Salanda regarded me with fear and dislike, as if the odor originated in me. “You let him hire you?”

“It was my best chance of getting out of his place alive. I’m not his boy, if that’s what you mean.”

“You ask me to believe you?”

“I’m telling you. Ella is in danger. As a matter of fact, we all are.” I didn’t tell him about the second black Cadillac. Gino would be driving it, wandering the night roads with a ready gun in his armpit and revenge corroding his heart.

“My daughter is aware of the danger,” he said. “She warned me of it.”

“She must have told you where she was going.”

“No. But she may be at the beach house. The house where Donny lives. I will come with you.”

“You stay here. Keep your doors locked. If any strangers show and start prowling the place, call the police.”

He bolted the door behind me as I went out. Yellow traffic lights cast wan reflections on the asphalt. Streams of cars went by to the north, to the south. To the west, where the sea lay, a great black emptiness opened under the stars. The beach house sat on its white margin, a little over a mile from the motel.

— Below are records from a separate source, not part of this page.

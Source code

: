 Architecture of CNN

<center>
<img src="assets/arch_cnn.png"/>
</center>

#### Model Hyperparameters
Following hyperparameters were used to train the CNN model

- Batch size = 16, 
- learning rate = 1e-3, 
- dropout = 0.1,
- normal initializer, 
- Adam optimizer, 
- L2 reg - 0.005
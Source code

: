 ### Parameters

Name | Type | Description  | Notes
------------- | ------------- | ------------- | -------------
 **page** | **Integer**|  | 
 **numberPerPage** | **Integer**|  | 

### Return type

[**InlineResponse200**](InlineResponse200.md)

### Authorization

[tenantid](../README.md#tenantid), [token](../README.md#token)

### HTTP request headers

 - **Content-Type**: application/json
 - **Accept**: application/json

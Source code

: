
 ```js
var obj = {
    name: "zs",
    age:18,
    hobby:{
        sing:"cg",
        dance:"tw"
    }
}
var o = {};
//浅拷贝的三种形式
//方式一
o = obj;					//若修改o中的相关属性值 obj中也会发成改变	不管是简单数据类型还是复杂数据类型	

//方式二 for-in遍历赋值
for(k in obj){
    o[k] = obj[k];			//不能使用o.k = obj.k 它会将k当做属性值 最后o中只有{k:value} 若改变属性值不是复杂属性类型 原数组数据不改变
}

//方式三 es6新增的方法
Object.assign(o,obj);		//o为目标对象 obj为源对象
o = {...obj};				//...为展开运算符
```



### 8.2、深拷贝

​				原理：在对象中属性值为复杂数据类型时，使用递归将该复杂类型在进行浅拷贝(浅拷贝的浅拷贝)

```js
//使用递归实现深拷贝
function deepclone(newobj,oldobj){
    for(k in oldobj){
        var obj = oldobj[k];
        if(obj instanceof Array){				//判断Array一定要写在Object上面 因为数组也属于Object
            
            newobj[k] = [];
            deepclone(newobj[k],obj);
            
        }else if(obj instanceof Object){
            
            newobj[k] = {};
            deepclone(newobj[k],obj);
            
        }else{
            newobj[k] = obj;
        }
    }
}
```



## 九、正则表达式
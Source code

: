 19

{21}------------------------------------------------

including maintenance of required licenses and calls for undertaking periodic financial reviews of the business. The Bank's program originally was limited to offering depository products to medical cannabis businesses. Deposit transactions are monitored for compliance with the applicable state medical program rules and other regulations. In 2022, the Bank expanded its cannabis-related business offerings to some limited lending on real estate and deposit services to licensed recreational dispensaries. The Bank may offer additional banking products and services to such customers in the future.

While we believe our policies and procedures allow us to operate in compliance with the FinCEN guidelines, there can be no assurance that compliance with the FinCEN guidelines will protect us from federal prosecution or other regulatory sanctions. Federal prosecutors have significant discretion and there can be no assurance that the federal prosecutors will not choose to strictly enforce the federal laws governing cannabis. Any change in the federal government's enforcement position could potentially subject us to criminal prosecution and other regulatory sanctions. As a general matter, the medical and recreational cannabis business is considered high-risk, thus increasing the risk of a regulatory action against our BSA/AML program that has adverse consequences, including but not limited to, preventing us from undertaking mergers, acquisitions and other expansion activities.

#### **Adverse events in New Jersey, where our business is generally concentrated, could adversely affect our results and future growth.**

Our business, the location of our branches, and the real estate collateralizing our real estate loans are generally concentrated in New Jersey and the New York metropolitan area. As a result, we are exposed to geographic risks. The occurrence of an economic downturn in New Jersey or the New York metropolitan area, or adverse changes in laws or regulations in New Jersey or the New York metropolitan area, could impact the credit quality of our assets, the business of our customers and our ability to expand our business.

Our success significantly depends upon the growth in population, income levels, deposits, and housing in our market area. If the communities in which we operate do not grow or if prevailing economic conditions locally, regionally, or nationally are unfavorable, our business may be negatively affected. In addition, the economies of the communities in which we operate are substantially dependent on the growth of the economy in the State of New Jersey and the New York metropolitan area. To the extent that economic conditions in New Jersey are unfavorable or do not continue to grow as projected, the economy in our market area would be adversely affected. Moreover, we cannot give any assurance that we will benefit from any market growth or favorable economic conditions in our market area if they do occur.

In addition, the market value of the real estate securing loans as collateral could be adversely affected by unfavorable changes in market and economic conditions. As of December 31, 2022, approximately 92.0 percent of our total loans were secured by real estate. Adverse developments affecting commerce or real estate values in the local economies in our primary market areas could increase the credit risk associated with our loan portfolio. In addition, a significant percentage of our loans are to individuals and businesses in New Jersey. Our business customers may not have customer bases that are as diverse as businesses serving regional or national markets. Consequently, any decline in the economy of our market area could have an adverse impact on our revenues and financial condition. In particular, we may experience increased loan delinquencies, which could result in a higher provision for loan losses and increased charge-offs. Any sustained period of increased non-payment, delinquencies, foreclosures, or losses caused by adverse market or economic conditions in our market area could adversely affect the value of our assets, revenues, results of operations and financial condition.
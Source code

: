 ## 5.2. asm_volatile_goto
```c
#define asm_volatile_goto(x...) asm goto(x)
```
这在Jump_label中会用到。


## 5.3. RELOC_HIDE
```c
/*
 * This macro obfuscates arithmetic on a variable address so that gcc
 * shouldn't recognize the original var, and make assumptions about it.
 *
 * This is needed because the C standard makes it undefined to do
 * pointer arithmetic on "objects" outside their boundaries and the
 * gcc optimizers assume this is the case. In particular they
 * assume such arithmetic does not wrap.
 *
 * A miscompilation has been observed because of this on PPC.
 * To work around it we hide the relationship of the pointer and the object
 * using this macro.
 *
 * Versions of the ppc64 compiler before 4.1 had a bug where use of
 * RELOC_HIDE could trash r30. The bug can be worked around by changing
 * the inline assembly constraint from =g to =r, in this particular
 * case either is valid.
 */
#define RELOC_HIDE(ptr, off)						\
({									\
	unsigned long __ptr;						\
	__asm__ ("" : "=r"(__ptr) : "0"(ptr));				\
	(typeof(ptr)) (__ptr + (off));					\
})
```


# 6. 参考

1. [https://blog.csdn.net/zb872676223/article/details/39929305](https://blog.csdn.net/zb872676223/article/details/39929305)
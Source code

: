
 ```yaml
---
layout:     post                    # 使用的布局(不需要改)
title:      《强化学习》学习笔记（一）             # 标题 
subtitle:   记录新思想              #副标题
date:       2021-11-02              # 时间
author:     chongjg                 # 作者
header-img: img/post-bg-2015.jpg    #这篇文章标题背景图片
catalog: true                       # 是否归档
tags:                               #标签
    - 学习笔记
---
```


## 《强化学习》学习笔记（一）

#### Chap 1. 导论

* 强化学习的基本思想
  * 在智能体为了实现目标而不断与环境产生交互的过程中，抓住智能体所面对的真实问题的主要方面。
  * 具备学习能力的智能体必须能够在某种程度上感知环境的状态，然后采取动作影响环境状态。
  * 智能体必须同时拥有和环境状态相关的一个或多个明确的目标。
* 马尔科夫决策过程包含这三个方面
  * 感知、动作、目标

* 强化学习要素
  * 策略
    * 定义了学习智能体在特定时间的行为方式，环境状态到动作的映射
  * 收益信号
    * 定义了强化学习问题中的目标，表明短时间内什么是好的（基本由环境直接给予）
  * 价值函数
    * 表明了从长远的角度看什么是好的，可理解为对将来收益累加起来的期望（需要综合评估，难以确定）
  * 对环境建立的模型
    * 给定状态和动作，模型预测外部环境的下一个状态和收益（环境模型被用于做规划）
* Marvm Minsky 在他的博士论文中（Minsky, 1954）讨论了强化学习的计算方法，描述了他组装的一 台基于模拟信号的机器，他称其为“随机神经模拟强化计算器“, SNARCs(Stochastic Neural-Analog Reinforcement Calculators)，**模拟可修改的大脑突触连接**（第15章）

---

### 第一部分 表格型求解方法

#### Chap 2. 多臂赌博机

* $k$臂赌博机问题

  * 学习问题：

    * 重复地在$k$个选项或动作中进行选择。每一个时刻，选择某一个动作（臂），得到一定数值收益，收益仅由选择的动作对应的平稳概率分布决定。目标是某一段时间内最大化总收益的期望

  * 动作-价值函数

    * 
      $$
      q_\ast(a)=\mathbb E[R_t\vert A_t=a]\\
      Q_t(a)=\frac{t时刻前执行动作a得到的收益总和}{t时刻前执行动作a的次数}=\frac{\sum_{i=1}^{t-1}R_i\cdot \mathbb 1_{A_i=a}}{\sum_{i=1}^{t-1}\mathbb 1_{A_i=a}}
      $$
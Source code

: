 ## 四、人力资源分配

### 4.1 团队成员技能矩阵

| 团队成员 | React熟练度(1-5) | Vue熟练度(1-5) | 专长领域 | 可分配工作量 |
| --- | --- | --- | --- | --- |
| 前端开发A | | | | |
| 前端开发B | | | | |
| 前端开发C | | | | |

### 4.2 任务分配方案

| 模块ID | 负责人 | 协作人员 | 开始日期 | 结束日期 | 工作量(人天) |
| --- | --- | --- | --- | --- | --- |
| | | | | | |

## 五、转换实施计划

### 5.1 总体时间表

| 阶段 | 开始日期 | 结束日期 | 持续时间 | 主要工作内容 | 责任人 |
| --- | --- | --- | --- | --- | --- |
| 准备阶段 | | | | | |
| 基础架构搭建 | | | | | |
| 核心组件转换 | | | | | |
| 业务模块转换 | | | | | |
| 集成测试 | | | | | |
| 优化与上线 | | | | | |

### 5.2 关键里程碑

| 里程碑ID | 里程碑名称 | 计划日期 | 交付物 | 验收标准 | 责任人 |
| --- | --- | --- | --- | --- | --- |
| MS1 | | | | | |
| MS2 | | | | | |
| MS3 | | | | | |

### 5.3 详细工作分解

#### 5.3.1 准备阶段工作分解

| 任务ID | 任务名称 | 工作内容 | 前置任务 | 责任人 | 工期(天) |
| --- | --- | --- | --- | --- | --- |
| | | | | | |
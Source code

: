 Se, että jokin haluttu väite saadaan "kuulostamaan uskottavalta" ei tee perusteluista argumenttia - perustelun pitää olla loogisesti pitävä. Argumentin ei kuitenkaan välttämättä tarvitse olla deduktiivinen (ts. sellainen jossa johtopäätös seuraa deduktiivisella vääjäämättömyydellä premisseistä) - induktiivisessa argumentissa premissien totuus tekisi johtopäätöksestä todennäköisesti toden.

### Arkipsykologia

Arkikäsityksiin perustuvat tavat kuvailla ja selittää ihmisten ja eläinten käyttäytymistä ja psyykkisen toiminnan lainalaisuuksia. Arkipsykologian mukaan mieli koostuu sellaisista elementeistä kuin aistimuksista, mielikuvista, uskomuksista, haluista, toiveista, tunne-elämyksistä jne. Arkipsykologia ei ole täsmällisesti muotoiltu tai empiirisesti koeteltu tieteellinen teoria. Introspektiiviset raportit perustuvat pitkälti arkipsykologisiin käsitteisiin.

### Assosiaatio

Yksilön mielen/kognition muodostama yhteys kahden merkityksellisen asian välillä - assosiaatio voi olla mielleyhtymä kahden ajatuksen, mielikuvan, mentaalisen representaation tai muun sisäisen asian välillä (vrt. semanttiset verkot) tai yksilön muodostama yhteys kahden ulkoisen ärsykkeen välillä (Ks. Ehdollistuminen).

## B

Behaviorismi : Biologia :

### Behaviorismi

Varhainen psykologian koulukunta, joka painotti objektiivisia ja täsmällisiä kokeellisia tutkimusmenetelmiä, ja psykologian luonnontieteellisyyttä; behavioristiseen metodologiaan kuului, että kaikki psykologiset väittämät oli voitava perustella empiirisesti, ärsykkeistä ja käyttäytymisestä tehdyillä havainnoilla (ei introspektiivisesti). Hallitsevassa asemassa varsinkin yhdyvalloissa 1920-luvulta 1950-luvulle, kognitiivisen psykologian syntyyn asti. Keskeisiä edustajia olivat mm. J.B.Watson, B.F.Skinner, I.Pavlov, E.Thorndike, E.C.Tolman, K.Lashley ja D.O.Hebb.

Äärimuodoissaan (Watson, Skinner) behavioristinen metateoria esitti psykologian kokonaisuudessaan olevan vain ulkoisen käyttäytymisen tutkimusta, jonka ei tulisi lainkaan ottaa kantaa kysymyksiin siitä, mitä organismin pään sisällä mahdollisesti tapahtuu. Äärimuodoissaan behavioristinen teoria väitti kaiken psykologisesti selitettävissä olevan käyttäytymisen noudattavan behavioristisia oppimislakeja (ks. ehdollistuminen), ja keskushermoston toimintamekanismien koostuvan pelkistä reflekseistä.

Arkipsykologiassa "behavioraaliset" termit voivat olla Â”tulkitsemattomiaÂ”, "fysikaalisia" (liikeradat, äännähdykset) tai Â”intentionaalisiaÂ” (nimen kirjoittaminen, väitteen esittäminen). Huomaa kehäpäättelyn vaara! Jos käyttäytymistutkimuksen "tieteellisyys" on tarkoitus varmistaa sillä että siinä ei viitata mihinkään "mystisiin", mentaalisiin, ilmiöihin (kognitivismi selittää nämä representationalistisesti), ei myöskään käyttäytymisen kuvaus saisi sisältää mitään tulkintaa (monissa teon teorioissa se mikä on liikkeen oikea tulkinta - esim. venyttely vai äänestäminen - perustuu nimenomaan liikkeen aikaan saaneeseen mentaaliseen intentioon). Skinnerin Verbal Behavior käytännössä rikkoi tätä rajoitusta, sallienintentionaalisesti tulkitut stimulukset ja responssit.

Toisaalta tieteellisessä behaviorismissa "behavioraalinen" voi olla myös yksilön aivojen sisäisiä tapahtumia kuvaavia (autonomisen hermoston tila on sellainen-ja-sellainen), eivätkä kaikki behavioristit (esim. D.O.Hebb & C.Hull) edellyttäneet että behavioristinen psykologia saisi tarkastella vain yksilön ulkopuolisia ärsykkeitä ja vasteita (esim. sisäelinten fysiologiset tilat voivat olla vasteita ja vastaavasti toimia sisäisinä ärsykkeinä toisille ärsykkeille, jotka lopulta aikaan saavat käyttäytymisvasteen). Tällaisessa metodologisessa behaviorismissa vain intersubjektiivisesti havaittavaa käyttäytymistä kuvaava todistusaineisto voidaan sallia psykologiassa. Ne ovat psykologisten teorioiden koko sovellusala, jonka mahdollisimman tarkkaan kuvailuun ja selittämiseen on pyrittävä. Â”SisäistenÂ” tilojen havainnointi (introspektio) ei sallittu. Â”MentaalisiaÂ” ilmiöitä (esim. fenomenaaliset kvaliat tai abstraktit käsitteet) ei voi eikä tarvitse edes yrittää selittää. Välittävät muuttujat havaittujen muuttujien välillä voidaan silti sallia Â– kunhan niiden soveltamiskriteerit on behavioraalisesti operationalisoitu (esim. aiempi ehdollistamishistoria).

For the second time that day, I knocked on the warped kitchen door. There was light behind it, shining through the cracks. A shadow obscured the light.

“Who is it?” Donny said. Fear or some other emotion had filled his mouth with pebbles.

“You know me, Donny.”

The door groaned on its hinges. He gestured dumbly to me to come in, his face a white blur. When he turned his head, and the light from the living room caught his face, I saw that grief was the emotion that marked it. His eyes were swollen as if he had been crying. More than ever he resembled a dilapidated boy whose growing pains had never paid off in manhood.